W.S. Gilbert said that when he conceived The Mikado he wished to illustrate “the failings of the British government.” With that in mind, the New York Gilbert and Sullivan Players developed in 2016 a production of the light-opera classic with an eye on current events as well as modern sensitivities to racial stereotypes.
This holiday season NYGASP has brought the show back, with newly refreshed up-to-the-minute humor that’s nonetheless right in the spirit of the original. More important, and remarkable, various production elements and the company’s added framing story allow the production to circle around 19th-century Japanese stereotypes, yet without changing the story. The result is a smashing version that presents Gilbert’s brilliant lyrics and Arthur Sullivan’s fabulous music for our own calamitous age.
The wonderful costumes by Quinto Ott include some, like that worn by the Mikado himself, that look right out of Japanese court history. But the center of gravity of the production design in general is a mix of the Victorian and the could-be-anywhere. Director-choreographer David Auxier-Loyola sets the tale in the mind of Gilbert himself and plays the librettist in a prologue the director wrote depicting the dynamic duo in their milieu. Auxier-Loyola also plays the role of Pish-Tush, a secondary character but one he can position on stage often to slyly remind us of the framing conceit.
Adding to the free sense of time and place, updated lyrics to “As Someday It May Happen” (“I’ve got a little list”) and “A More Humane Mikado” (“Let the punishment fit the crime”) wink roughly at liberal NYC audiences.
Of course, clever ideation doesn’t make good theater. It’s a rich flowering of stage basics that makes this a great Mikado. The meat of the show is played straight – in other words, uproariously twisted. There’s fine singing and ingenue-ing from Sarah Caldwell-Smith as Yum-Yum and John Charles McLaughlin as Nanki-Poo.
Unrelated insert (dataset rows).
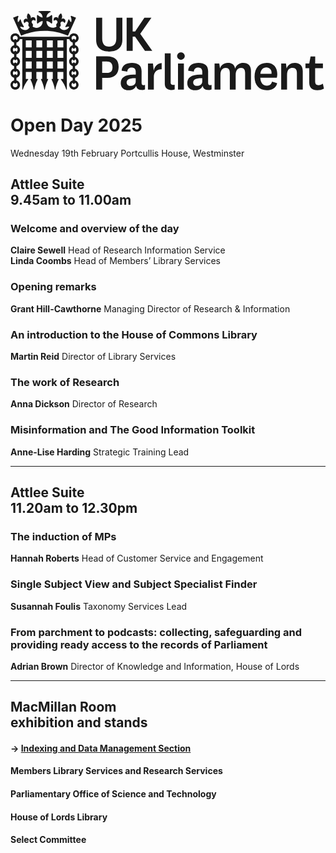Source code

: <svg class="logo" viewBox="0 0 159 40" fill="none" xmlns="http://www.w3.org/2000/svg" focusable="false" aria-hidden="true"><path fill-rule="evenodd" clip-rule="evenodd" d="M30.3206 2.64567L30.723 2.43852C31.4274 2.68118 32.3803 3.0659 33.0728 3.37367L29.0007 12.4944C21.4732 9.15267 12.883 9.15267 5.35546 12.4944L1.29523 3.37367C2.00547 3.0659 2.95838 2.68118 3.66271 2.43852L4.06518 2.64567C3.57977 3.57761 3.47168 4.66063 3.76333 5.67013C4.26363 5.29241 4.61719 4.75264 4.76359 4.1431L5.14239 4.37393C5.47404 5.60261 6.00166 6.76977 6.70493 7.83046L6.59247 8.26252C6.17482 8.04855 5.71227 7.93698 5.243 7.93699C5.08234 7.93777 4.922 7.95162 4.76359 7.97843C5.17842 8.94052 6.10852 9.57921 7.1554 9.62089C8.20228 9.66256 9.1802 9.09981 9.6702 8.17374C9.33972 8.01835 9.09946 7.71912 9.01914 7.36288C8.96282 7.10204 9.01635 6.91096 9.06971 6.72052C9.12289 6.53069 9.1759 6.34149 9.11976 6.08444C9.01631 5.63616 8.60906 5.32453 8.14932 5.34188C7.68959 5.35923 7.30697 5.70066 7.23761 6.15546C6.82687 5.91468 6.59283 5.45774 6.63744 4.98372C6.68206 4.5097 6.99725 4.10445 7.4457 3.94453C7.89415 3.78461 8.39464 3.89897 8.72912 4.2378C8.55213 3.97332 8.4257 3.67832 8.35624 3.36775C8.19123 2.60116 8.37558 1.80089 8.85933 1.18375C9.55788 1.5425 10.061 2.19303 10.2325 2.95936C10.3028 3.27011 10.3148 3.59121 10.268 3.90635C10.4337 3.46345 10.8394 3.15543 11.3106 3.11493C11.7817 3.07442 12.2341 3.30867 12.4729 3.7168C12.7118 4.12494 12.6944 4.63408 12.4283 5.02499C12.1756 4.63717 11.6819 4.48525 11.2549 4.6639C10.8279 4.84255 10.5895 5.30076 10.6882 5.75299C10.7449 6.01837 10.8751 6.16958 11.0048 6.32015C11.1326 6.46845 11.2598 6.61612 11.3156 6.87163C11.3789 7.16536 11.3281 7.47217 11.1735 7.72984L11.1203 7.83638C12.0764 8.57116 13.3669 8.69911 14.4487 8.16638C15.5305 7.63364 16.2158 6.53271 16.2163 5.32684V5.03091C15.2387 5.1864 14.3443 5.67331 13.6831 6.40997L13.3457 6.0726V2.28463L13.689 1.94134C14.3496 2.67463 15.2416 3.15929 16.2163 3.31448C16.2167 1.967 15.3067 0.789395 14.0027 0.449829L14.3519 0.100626C15.291 0.033547 16.238 7.62939e-06 17.1929 7.62939e-06C18.1478 7.62939e-06 19.0948 0.033547 20.0339 0.100626L20.3831 0.449829C19.0769 0.789948 18.1664 1.97072 18.1695 3.3204C19.1441 3.16521 20.0362 2.68055 20.6967 1.94726L21.04 2.29055V6.08444L20.7027 6.42181C20.0415 5.68515 19.1471 5.19824 18.1695 5.04275V5.32684C18.1804 6.53176 18.8743 7.62604 19.9595 8.14979C21.0447 8.67355 22.3331 8.53599 23.2832 7.79495L23.2181 7.69433C23.0651 7.43828 23.0143 7.13388 23.0761 6.84203C23.1327 6.57665 23.263 6.42544 23.3927 6.27488C23.5204 6.12658 23.6476 5.97891 23.7035 5.7234C23.7868 5.27391 23.5413 4.82809 23.1168 4.65831C22.6923 4.48853 22.2071 4.64201 21.9574 5.02499C21.6913 4.63408 21.674 4.12494 21.9128 3.7168C22.1517 3.30867 22.604 3.07442 23.0752 3.11493C23.5463 3.15543 23.9521 3.46345 24.1178 3.90635C24.069 3.59158 24.079 3.27048 24.1474 2.95936C24.3189 2.19303 24.8219 1.5425 25.5205 1.18375C25.9825 1.79054 26.1594 2.56748 26.0058 3.31448C25.9364 3.62505 25.8099 3.92005 25.6329 4.18453C25.9674 3.84571 26.4679 3.73134 26.9164 3.89126C27.3648 4.05119 27.68 4.45643 27.7246 4.93045C27.7692 5.40447 27.5352 5.86141 27.1245 6.1022C27.0551 5.64739 26.6725 5.30596 26.2128 5.28861C25.753 5.27126 25.3458 5.58289 25.2423 6.03117C25.186 6.29201 25.2395 6.48309 25.2929 6.67353C25.3461 6.86336 25.3991 7.05256 25.3429 7.30961C25.2626 7.66586 25.0224 7.96508 24.6919 8.12047C25.1723 9.06531 26.1574 9.64544 27.2167 9.60734C28.2759 9.56924 29.2168 8.91983 29.6281 7.94291C29.4697 7.91611 29.3093 7.90226 29.1487 7.90148C28.6794 7.90146 28.2168 8.01304 27.7992 8.22701L27.6867 7.79495C28.3785 6.73599 28.896 5.57301 29.2197 4.35026L29.6222 4.1431C29.7686 4.75264 30.1221 5.29241 30.6224 5.67013C30.9141 4.66063 30.806 3.57761 30.3206 2.64567ZM56.4574 14.6228V3.3773H53.4093V13.8238C53.4093 16.5997 52.2433 17.9669 49.8285 17.9669C47.4137 17.9669 46.2773 16.6056 46.2773 13.7883V3.3773H43.235V14.611C43.235 19.0204 46.3956 20.4824 49.8344 20.4824C53.2732 20.4824 56.4574 19.0323 56.4574 14.6228ZM62.8613 12.936L67.8685 20.1272H71.5677L65.4773 11.5096L71.1356 3.3773H67.5844L62.9145 10.3199H61.6657V3.3773H58.6235V20.1272H61.6775V12.936H62.8613ZM43.235 39.6553V22.9112H48.6092C52.7878 22.9112 54.5812 24.8466 54.5812 28.2381C54.5812 31.6295 52.5925 33.7839 48.8933 33.7839H46.2773V39.6553H43.235ZM48.5617 31.2681H46.277V25.4382H48.5321C50.4971 25.4382 51.4914 26.4325 51.4914 28.3679C51.4914 30.1613 50.7516 31.2681 48.5617 31.2681ZM66.1643 36.273C66.1643 37.214 66.5905 37.4567 67.1291 37.4567C67.3925 37.4619 67.6543 37.4136 67.8985 37.3147V39.5578C67.3777 39.7821 66.814 39.8892 66.2472 39.8715C64.6847 39.8715 63.7199 39.2205 63.4062 37.7704C62.7552 39.4217 61.2755 39.9899 59.5413 39.9899C57.2389 39.9899 55.6468 38.6523 55.6468 36.4091C55.6468 33.5089 57.9196 31.8576 63.2109 32.118V30.6384C63.2109 29.1587 62.3882 28.5372 61.1098 28.5372C60.5453 28.4869 59.9867 28.6834 59.5782 29.0761C59.1696 29.4688 58.9511 30.0191 58.979 30.5851L56.0789 30.0997C56.2801 27.312 58.6949 26.2052 61.311 26.2052C64.1283 26.2052 66.1703 27.389 66.1703 30.3483L66.1643 36.273ZM58.6235 36.1052C58.6235 34.6255 59.9671 33.8561 63.2046 33.939L63.1987 35.6495C63.1987 37.0995 61.7486 37.8098 60.4997 37.8098C60.0166 37.8684 59.5319 37.714 59.1716 37.3867C58.8114 37.0595 58.6114 36.5917 58.6235 36.1052ZM86.0033 20.9413C86.5189 20.9043 87.026 21.0871 87.3993 21.4446C87.7725 21.8021 87.9771 22.3009 87.9624 22.8175C87.9056 23.8433 87.0573 24.6459 86.03 24.6459C85.0026 24.6459 84.1543 23.8433 84.0975 22.8175C84.0785 22.3091 84.2742 21.8161 84.6368 21.4592C84.9993 21.1023 85.4953 20.9143 86.0033 20.9413ZM87.5131 39.6588V26.5252H84.5538V39.6588H87.5131ZM99.7526 36.273C99.7526 37.214 100.179 37.4567 100.717 37.4567C100.981 37.4619 101.243 37.4136 101.487 37.3147V39.5578C100.966 39.7821 100.402 39.8892 99.8355 39.8715C98.2729 39.8715 97.3082 39.2205 96.9945 37.7704C96.3434 39.4217 94.8637 39.9899 93.1296 39.9899C90.8272 39.9899 89.235 38.6523 89.235 36.4091C89.235 33.5089 91.5078 31.8576 96.7992 32.118V30.6384C96.7992 29.1587 95.9765 28.5372 94.698 28.5372C94.1336 28.4869 93.575 28.6834 93.1664 29.0761C92.7579 29.4688 92.5394 30.0191 92.5673 30.5851L89.6671 30.0997C89.8683 27.312 92.2832 26.2052 94.8993 26.2052C97.7166 26.2052 99.7585 27.389 99.7585 30.3483L99.7526 36.273ZM92.2177 36.0993C92.2177 34.6197 93.5495 33.8561 96.7929 33.939V35.6436C96.7929 37.0937 95.3428 37.8039 94.094 37.8039C93.6108 37.8625 93.1261 37.7081 92.7659 37.3809C92.4057 37.0536 92.2056 36.5859 92.2177 36.0993ZM117.551 26.2084C119.741 26.2084 121.386 27.3921 121.386 30.2153V39.6557H118.427V31.2689C118.427 29.7063 117.835 28.7416 116.408 28.7416C114.982 28.7416 113.668 29.7063 113.668 32.2099V39.6557H110.709V31.2689C110.709 29.7063 110.117 28.7416 108.661 28.7416C107.205 28.7416 105.974 29.7063 105.974 32.2336V39.6557H103.014V26.5221H105.382L105.749 29.0493C106.279 27.2724 107.964 26.0952 109.815 26.2084C111.632 26.2084 113.029 26.9778 113.366 29.1085C114.059 27.0311 115.704 26.2084 117.551 26.2084ZM134.602 36.42L132.015 35.6506C131.791 36.9126 130.641 37.7952 129.364 37.6866C127.322 37.6866 126.209 36.0472 126.097 33.6797H134.442C134.591 33.0995 134.666 32.503 134.667 31.9041C134.667 28.5837 132.838 26.2162 129.34 26.2162C125.57 26.2162 123.202 28.8027 123.202 33.2358C123.202 37.5564 125.647 40.0009 129.228 40.0009C131.761 40.0009 134.01 39.0953 134.602 36.42ZM131.761 31.7269C131.775 31.5575 131.775 31.3873 131.761 31.2179C131.813 30.5045 131.562 29.8022 131.07 29.2831C130.578 28.7639 129.89 28.4759 129.175 28.4894C127.441 28.4894 126.334 29.7145 126.133 31.7328L131.761 31.7269ZM143.575 26.2118C141.586 26.2118 140.077 27.0937 139.367 29.0528L139.053 26.5255H136.638V39.6591H139.597V32.243C139.597 29.5381 140.935 28.745 142.438 28.745C143.942 28.745 144.569 29.7394 144.569 31.3019V39.6591H147.529V30.3076C147.529 27.3956 145.676 26.2118 143.575 26.2118ZM158.218 39.2002C157.15 39.7608 155.955 40.0341 154.749 39.9933C152.305 39.9933 150.796 38.7444 150.796 36.1284V28.8543H148.89V26.5223H150.796L151.476 22.9178H153.808V26.5223H157.703V28.8543H153.779V35.5128C153.779 36.9037 154.371 37.4719 155.454 37.4719C156.258 37.4691 157.039 37.1984 157.673 36.7025L158.218 39.2002ZM71.9171 26.5211L72.2841 30.1019C72.7517 28.0777 73.9472 26.527 76.3088 26.2666V29.3917H75.9004C74.1248 29.3917 72.3492 30.6109 72.3492 33.227V39.6547H69.3898V26.5211H71.9171ZM82.0261 37.2883C81.7079 37.3386 81.3845 37.2371 81.1521 37.014C80.9197 36.7909 80.8051 36.4719 80.8423 36.1519V21.4144H77.883V36.8681C77.883 38.9988 79.3627 39.8807 81.0969 39.8807C81.7018 39.8728 82.3014 39.7668 82.8725 39.567V37.1996C82.5965 37.2718 82.3111 37.3018 82.0261 37.2883Z" fill="currentColor"></path><path fill-rule="evenodd" clip-rule="evenodd" d="M34.3568 19.5326C34.3903 18.4398 33.6467 17.4756 32.5812 17.2303V15.9163C33.7566 15.6357 34.532 14.5148 34.38 13.3159C34.2281 12.117 33.1976 11.225 31.9893 11.2465C30.8956 11.2106 29.9301 11.9552 29.6869 13.0221H4.69812C4.45283 11.9565 3.48863 11.2129 2.39575 11.2465C1.76245 11.2283 1.14966 11.4719 0.701666 11.9199C0.253676 12.3678 0.0100872 12.9806 0.0282634 13.6139C-0.00525611 14.7068 0.738342 15.671 1.80388 15.9163V17.2362C0.744795 17.4958 0 18.4452 0 19.5356C0 20.626 0.744795 21.5754 1.80388 21.835V23.1549C0.744795 23.4145 0 24.3639 0 25.4543C0 26.5447 0.744795 27.4941 1.80388 27.7537V29.0736C0.744795 29.3332 0 30.2826 0 31.373C0 32.4634 0.744795 33.4128 1.80388 33.6724V34.9923C0.641208 35.2836 -0.120351 36.3978 0.0305448 37.5869C0.181441 38.7759 1.19718 39.6646 2.39575 39.6562C3.60403 39.6777 4.63453 38.7857 4.78648 37.5868C4.93843 36.3879 4.16304 35.267 2.98762 34.9864V33.6724C4.0467 33.4128 4.79149 32.4634 4.79149 31.373C4.79149 30.2826 4.0467 29.3332 2.98762 29.0736V27.7537C4.0467 27.4941 4.79149 26.5447 4.79149 25.4543C4.79149 24.3639 4.0467 23.4145 2.98762 23.1549V21.835C4.0467 21.5754 4.79149 20.626 4.79149 19.5356C4.79149 18.4452 4.0467 17.4958 2.98762 17.2362V15.9163C3.84051 15.7247 4.50656 15.0587 4.69812 14.2058H5.94697V39.6562H6.21923C6.82325 37.8427 7.73196 36.1454 8.90632 34.6372V34.3294H7.72258V30.7782H10.6819V34.3294H10.0901V34.6549C10.8779 36.2346 11.436 37.9187 11.7473 39.6562H11.9781C12.2913 37.9184 12.8514 36.2343 13.6413 34.6549V34.3294H13.0494V30.7782H16.0088V34.3294H15.4169V34.6549C16.2048 36.2346 16.7628 37.9187 17.0741 39.6562H17.305C17.6182 37.9184 18.1782 36.2343 18.9681 34.6549V34.3294H18.3763V30.7782H21.3356V34.3294H20.7437V34.6549C21.5316 36.2346 22.0897 37.9187 22.401 39.6562H22.6318C22.945 37.9184 23.5051 36.2343 24.295 34.6549V34.3294H23.7031V30.7782H26.6624V34.3294H25.4787V34.6372C26.6531 36.1454 27.5618 37.8427 28.1658 39.6562H28.4381V14.2058H29.6869C29.8771 15.0594 30.5438 15.7261 31.3974 15.9163V17.2362C30.3383 17.4958 29.5935 18.4452 29.5935 19.5356C29.5935 20.626 30.3383 21.5754 31.3974 21.835V23.1549C30.3383 23.4145 29.5935 24.3639 29.5935 25.4543C29.5935 26.5447 30.3383 27.4941 31.3974 27.7537V29.0736C30.3383 29.3332 29.5935 30.2826 29.5935 31.373C29.5935 32.4634 30.3383 33.4128 31.3974 33.6724V34.9923C30.2431 35.2904 29.4904 36.4002 29.6407 37.5829C29.7909 38.7656 30.7971 39.6521 31.9893 39.6521C33.1815 39.6521 34.1877 38.7656 34.3379 37.5829C34.4881 36.4002 33.7355 35.2904 32.5812 34.9923V33.6724C33.6402 33.4128 34.385 32.4634 34.385 31.373C34.385 30.2826 33.6402 29.3332 32.5812 29.0736V27.7537C33.6402 27.4941 34.385 26.5447 34.385 25.4543C34.385 24.3639 33.6402 23.4145 32.5812 23.1549V21.835C33.6467 21.5897 34.3903 20.6255 34.3568 19.5326ZM3.57993 37.2867C3.59913 37.6062 3.48059 37.9186 3.2543 38.1449C3.02801 38.3712 2.71563 38.4897 2.39619 38.4705C1.83922 38.4962 1.33981 38.1298 1.19721 37.5907C1.05462 37.0517 1.30749 36.4863 1.80431 36.2332C1.86632 36.5085 2.11406 36.7018 2.39619 36.6949C2.67831 36.7018 2.92605 36.5085 2.98806 36.2332C3.37437 36.4385 3.6056 36.85 3.57993 37.2867ZM2.98738 32.4222C3.3737 32.217 3.60493 31.8054 3.57925 31.3687C3.60493 30.932 3.3737 30.5204 2.98738 30.3152C2.92538 30.5905 2.67763 30.7837 2.39551 30.7768C2.11159 30.7832 1.86321 30.5869 1.80364 30.3093C1.42897 30.5293 1.19885 30.9313 1.19885 31.3657C1.19885 31.8002 1.42897 32.2022 1.80364 32.4222C1.86564 32.1469 2.11339 31.9537 2.39551 31.9606C2.67763 31.9537 2.92538 32.1469 2.98738 32.4222ZM3.57925 25.4491C3.60493 25.8858 3.3737 26.2974 2.98738 26.5027C2.92538 26.2273 2.67763 26.0341 2.39551 26.041C2.11339 26.0341 1.86564 26.2273 1.80364 26.5027C1.42897 26.2826 1.19885 25.8807 1.19885 25.4462C1.19885 25.0117 1.42897 24.6097 1.80364 24.3897C1.86321 24.6673 2.11159 24.8636 2.39551 24.8573C2.67763 24.8642 2.92538 24.6709 2.98738 24.3956C3.3737 24.6008 3.60493 25.0124 3.57925 25.4491ZM2.39619 14.2025C2.67831 14.1956 2.92605 14.3888 2.98806 14.6642C3.48488 14.4111 3.73775 13.8456 3.59516 13.3066C3.45256 12.7676 2.95315 12.4012 2.39619 12.4269C1.83922 12.4012 1.33981 12.7676 1.19721 13.3066C1.05462 13.8456 1.30749 14.4111 1.80431 14.6642C1.86632 14.3888 2.11406 14.1956 2.39619 14.2025ZM10.6821 28.9995H7.72278V25.4482H10.6821V28.9995ZM7.72278 23.6738H10.6821V20.1226H7.72278V23.6738ZM10.6821 18.3482H7.72278V14.797H10.6821V18.3482ZM13.049 28.9995H16.0083V25.4482H13.049V28.9995ZM16.0083 23.6738H13.049V20.1226H16.0083V23.6738ZM13.049 18.3482H16.0083V14.797H13.049V18.3482ZM21.3356 28.9995H18.3762V25.4482H21.3356V28.9995ZM18.3762 23.6738H21.3356V20.1226H18.3762V23.6738ZM21.3356 18.3482H18.3762V14.797H21.3356V18.3482ZM23.7035 28.9995H26.6628V25.4482H23.7035V28.9995ZM26.6628 23.6738H23.7035V20.1226H26.6628V23.6738ZM23.7035 18.3482H26.6628V14.797H23.7035V18.3482ZM30.8058 13.6138C30.8196 13.0431 31.2386 12.5636 31.8023 12.4734C32.3659 12.3833 32.9136 12.7083 33.1047 13.2462C33.2957 13.7841 33.0756 14.3817 32.5814 14.6673C32.5814 14.3404 32.3164 14.0754 31.9895 14.0754C31.6626 14.0754 31.3976 14.3404 31.3976 14.6673C31.0113 14.462 30.7801 14.0505 30.8058 13.6138ZM32.1762 38.4271C32.7399 38.3369 33.1589 37.8574 33.1727 37.2867C33.1984 36.85 32.9672 36.4385 32.5808 36.2332C32.5808 36.5601 32.3158 36.8251 31.989 36.8251C31.6621 36.8251 31.3971 36.5601 31.3971 36.2332C30.9028 36.5188 30.6828 37.1164 30.8738 37.6543C31.0649 38.1922 31.6125 38.5172 32.1762 38.4271ZM33.1726 31.3687C33.1983 31.8054 32.9671 32.217 32.5808 32.4222C32.5808 32.0954 32.3158 31.8304 31.9889 31.8304C31.662 31.8304 31.397 32.0954 31.397 32.4222C31.0224 32.2022 30.7922 31.8002 30.7922 31.3657C30.7922 30.9313 31.0224 30.5293 31.397 30.3093C31.397 30.6361 31.662 30.9011 31.9889 30.9011C32.3158 30.9011 32.5808 30.6361 32.5808 30.3093C32.9691 30.5154 33.2007 30.9299 33.1726 31.3687ZM32.5808 26.5027C32.9671 26.2974 33.1983 25.8858 33.1726 25.4491C33.2007 25.0104 32.9691 24.5958 32.5808 24.3897C32.5808 24.7166 32.3158 24.9816 31.9889 24.9816C31.662 24.9816 31.397 24.7166 31.397 24.3897C31.0224 24.6097 30.7922 25.0117 30.7922 25.4462C30.7922 25.8807 31.0224 26.2826 31.397 26.5027C31.397 26.1758 31.662 25.9108 31.9889 25.9108C32.3158 25.9108 32.5808 26.1758 32.5808 26.5027ZM3.57925 19.5339C3.60493 19.9706 3.3737 20.3822 2.98738 20.5875C2.92538 20.3122 2.67763 20.1189 2.39551 20.1258C2.11339 20.1189 1.86564 20.3122 1.80364 20.5875C1.42897 20.3675 1.19885 19.9655 1.19885 19.531C1.19885 19.0965 1.42897 18.6945 1.80364 18.4745C1.86321 18.7522 2.11159 18.9484 2.39551 18.9421C2.67763 18.949 2.92538 18.7557 2.98738 18.4804C3.3737 18.6856 3.60493 19.0972 3.57925 19.5339ZM32.5808 20.5875C32.9671 20.3822 33.1983 19.9706 33.1726 19.5339C33.2007 19.0952 32.9691 18.6806 32.5808 18.4745C32.5808 18.8014 32.3158 19.0664 31.9889 19.0664C31.662 19.0664 31.397 18.8014 31.397 18.4745C31.0224 18.6945 30.7922 19.0965 30.7922 19.531C30.7922 19.9655 31.0224 20.3675 31.397 20.5875C31.397 20.2606 31.662 19.9956 31.9889 19.9956C32.3158 19.9956 32.5808 20.2606 32.5808 20.5875Z" fill="currentColor"></path></svg>

# Open Day 2025

Wednesday 19th February
Portcullis House, Westminster

## Attlee Suite<br>9.45am to 11.00am

### Welcome and overview of the day
**Claire Sewell** Head of Research Information Service<br>
**Linda Coombs** Head of Members’ Library Services

### Opening remarks
**Grant Hill-Cawthorne** Managing Director of Research & Information

### An introduction to the House of Commons Library
**Martin Reid** Director of Library Services

### The work of Research
**Anna Dickson** Director of Research

### Misinformation and The Good Information Toolkit
**Anne-Lise Harding** Strategic Training Lead

---

## Attlee Suite<br>11.20am to 12.30pm

### The induction of MPs
**Hannah Roberts** Head of Customer Service and Engagement

### Single Subject View and Subject Specialist Finder
**Susannah Foulis** Taxonomy Services Lead

### From parchment to podcasts: collecting, safeguarding and providing ready access to the records of Parliament
**Adrian Brown** Director of Knowledge and Information, House of Lords

---
		
## MacMillan Room <br>exhibition and stands

#### &rarr; [Indexing and Data Management Section](idms)

#### Members Library Services and Research Services

#### Parliamentary Office of Science and Technology

#### House of Lords Library

#### Select Committee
There’s exquisite clowning from Matthew Wages as Pooh-Bah, and aggressively charismatic contralto-ing from Cáitlin Burke as Katisha.
To top it all there’s the dead brilliant centrifugal force of David Macaluso as Ko-Ko, the reluctant Lord High Executioner. Macaluso, who was just as boisterous in NYGASP’s Pirates of Penzance last winter, gives us Ko-Ko as a fiery concoction of sneakiness and avarice, dweebitude and ego. When he’s on stage, comic business seems to explode both within him and into the surrounding company.
Now and then the orchestra can be too loud for certain individual voices to come through clearly, but for the most part the lyrics in the arias and recitatives are clear. During the company numbers, unless you’re a full-bore Gilbert and Sullivan aficionado and know the score by heart, you won’t catch all the amazing topsy-turviness of Gilbert’s words. (In fact, I wished I had read over the libretto at home before seeing this Mikado; I’ve always loved the show’s music but hadn’t seen a production in many years.)
Despite those minor caveats, the production is a lofty delight from start to finish. The Mikado is glorious, sure-fire fun. It runs through January 5 at the Kaye Playhouse in New York City.